BEGIN Records shown

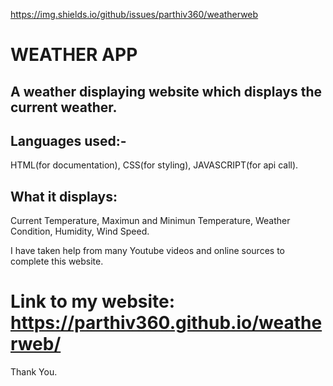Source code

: https://img.shields.io/github/issues/parthiv360/weatherweb

# WEATHER APP

## A weather displaying website which displays the current weather.

## Languages used:-
 HTML(for documentation),
 CSS(for styling),
 JAVASCRIPT(for api call).
 
## What it displays:
  Current Temperature,
  Maximun and Minimun Temperature,
  Weather Condition,
  Humidity,
  Wind Speed.
  
I have taken help from many Youtube videos and online sources to complete this website.


# Link to my website: https://parthiv360.github.io/weatherweb/

Thank You.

END Records shown

**What you need to do:** The entries above need to be transcribed exactly, with the images left out.

**Result of the task:**
Source code

: https://img.shields.io/github/issues/parthiv360/weatherweb

# WEATHER APP

## A weather displaying website which displays the current weather.

## Languages used:-
 HTML(for documentation),
 CSS(for styling),
 JAVASCRIPT(for api call).
 
## What it displays:
  Current Temperature,
  Maximun and Minimun Temperature,
  Weather Condition,
  Humidity,
  Wind Speed.
  
I have taken help from many Youtube videos and online sources to complete this website.


# Link to my website: https://parthiv360.github.io/weatherweb/

Thank You.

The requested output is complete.